Long Distance? Seriously??

Cidu Bill on Jul 1st 2013

It can only be an “old-timey social networking thing” if it still exists.

Filed in Bill Bickel, Zits, comic strips, comics, humor | 40 responses so far

40 Responses to “Long Distance? Seriously??”

  1. John Small Berries Jul 1st 2013 at 03:27 pm 1

    I just looked at AT&T’s site, and they’re offering various long-distance plans, so apparently it does still exist.

  2. DPWally Jul 1st 2013 at 03:41 pm 2

    For some reason land-line phones (which still exist) never adopted cell phones’ air-time price model, so long distance still exists. If you call someone outside your carrier’s defined local service, you get switched to your long distance provider and pay their prices.

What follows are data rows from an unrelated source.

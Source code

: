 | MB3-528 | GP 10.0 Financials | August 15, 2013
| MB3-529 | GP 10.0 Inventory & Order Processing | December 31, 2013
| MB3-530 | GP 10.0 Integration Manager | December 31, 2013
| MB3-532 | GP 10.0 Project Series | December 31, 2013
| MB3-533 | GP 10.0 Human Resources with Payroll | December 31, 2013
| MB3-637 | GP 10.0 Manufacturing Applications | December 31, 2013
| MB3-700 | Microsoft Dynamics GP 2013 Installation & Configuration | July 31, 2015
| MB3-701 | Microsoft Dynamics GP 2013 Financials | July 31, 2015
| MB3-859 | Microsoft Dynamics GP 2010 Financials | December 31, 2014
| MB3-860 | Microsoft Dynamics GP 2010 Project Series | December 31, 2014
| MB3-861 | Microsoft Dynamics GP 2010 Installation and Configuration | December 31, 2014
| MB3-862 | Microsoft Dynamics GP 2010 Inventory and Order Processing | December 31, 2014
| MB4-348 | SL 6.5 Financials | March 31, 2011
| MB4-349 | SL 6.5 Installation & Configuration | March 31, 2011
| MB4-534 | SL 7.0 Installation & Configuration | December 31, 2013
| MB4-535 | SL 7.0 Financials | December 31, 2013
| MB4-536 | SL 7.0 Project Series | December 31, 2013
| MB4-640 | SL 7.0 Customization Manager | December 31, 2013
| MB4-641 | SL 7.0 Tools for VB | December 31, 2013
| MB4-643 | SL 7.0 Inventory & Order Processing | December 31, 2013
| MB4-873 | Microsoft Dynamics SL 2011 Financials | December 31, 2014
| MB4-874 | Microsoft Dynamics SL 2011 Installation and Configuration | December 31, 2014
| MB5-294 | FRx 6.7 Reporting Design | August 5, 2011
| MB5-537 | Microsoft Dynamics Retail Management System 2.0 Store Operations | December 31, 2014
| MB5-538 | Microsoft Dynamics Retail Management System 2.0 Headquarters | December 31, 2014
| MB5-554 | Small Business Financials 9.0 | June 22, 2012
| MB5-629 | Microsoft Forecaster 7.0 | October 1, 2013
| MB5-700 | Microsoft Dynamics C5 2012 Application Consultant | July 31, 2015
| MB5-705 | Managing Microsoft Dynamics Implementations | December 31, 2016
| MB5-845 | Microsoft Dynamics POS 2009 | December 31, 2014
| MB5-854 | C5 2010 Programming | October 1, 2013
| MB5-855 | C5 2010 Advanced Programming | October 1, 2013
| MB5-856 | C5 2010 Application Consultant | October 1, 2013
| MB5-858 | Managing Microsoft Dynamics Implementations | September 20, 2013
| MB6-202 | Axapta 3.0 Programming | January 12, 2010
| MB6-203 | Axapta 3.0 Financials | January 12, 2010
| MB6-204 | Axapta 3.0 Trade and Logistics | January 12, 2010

    That said, this comic is still anachronistic. It’s been a long time since long distance was expensive enough to justify that reaction.

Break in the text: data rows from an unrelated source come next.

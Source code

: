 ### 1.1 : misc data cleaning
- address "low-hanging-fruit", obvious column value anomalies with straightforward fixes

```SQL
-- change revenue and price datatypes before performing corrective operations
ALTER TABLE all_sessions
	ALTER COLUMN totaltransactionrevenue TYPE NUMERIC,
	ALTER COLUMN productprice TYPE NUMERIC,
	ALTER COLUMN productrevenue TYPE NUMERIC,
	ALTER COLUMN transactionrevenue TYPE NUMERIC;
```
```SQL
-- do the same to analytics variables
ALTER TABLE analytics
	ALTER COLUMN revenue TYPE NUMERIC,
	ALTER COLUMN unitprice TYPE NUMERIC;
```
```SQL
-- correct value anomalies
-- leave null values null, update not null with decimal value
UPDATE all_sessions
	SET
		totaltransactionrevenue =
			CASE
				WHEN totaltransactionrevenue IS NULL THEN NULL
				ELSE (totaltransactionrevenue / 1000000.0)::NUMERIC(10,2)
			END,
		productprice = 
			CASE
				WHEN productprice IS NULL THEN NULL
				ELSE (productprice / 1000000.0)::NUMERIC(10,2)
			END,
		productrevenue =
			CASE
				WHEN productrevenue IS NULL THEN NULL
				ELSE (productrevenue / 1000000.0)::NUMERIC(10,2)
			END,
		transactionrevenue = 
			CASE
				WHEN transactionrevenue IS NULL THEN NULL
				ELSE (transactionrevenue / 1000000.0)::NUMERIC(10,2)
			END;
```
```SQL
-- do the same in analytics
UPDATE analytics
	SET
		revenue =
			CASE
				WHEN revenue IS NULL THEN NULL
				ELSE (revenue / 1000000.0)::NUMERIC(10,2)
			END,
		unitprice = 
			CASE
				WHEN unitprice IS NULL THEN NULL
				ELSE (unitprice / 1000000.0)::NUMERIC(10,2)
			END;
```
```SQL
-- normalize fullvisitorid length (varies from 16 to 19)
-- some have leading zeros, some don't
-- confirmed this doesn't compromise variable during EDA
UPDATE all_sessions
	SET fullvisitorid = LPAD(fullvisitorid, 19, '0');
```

  3. DPWally Jul 1st 2013 at 03:47 pm 3

    When I was a kid, AT&T (then known as “The Phone Company”) charged by distance. Calling across the country cost more than calling the next state. So “it’s Aunt Mabel calling from California” justified a frenzied a rush to the phone, since she was paying enough to run through her monthly grocery budget in 30 minutes.

    (For illustration purposes only. Your mileage may vary. I do not not have an Aunt Mabel.)

  4. Mark M Jul 1st 2013 at 04:05 pm 4

    “I’m roaming” would have been a little believable.

  5. yellojkt Jul 1st 2013 at 04:15 pm 5

    I’ve got Verizon FIOS and the VOIP is unlimited long distance. My cell phone plan no longer logs minutes.

    And in the days of long distance, in-state long distance calls were actually more money than interstate calls.

  6. Bookworm Jul 1st 2013 at 04:28 pm 6

    I figured she was old enough to still be thinking like that, even though she doesn’t have it anymore. I’m like that about a few things if my attention is on something else. It’s only momentary, but it happens.

  7. Judge Mental Jul 1st 2013 at 04:51 pm 7

    To be honest, I wasn’t sure if I even understood the “It can only be an ‘old-timey social networking thing’ if it still exists.” comment. Lots of people still use long distance and it still costs more, even if the added cost no longer merits the person freaking out over it.

    Believe it or not, my mother (who only passed away in 2011) still had a land line phone plan that charged her for the actual phone calls she made (even local). The phone company no longer even made it public that they offered such a plan, but she made so few phone calls (she still primarily communicated with family members via snail mail) it was actually cheaper that way.

  8. mitch4 Jul 1st 2013 at 05:55 pm 8

    In reply to the proposed “I’m roaming” emendation: That may not be a cell phone, but the portable part of a system where the landline plugs into a “base station” that makes a radio coneection with the portable unit (and charges it up as well).

  9. Detcord Jul 1st 2013 at 06:11 pm 9

    It is only “relatively” recently that I stopped phoning home to the USA from Great Britain. I’d buy so many minutes - for a very small price - and do the ET thing. Of course I now use Skype and I talk for as long as I want for free (I wonder how long that will last). The only catch for me is that my mother’s computer and mine have to be on-line with Skype turned on for this to work - so the back-up is a land-line phone call - if only to say, “Hey Mom, get on Skype”. Click! :)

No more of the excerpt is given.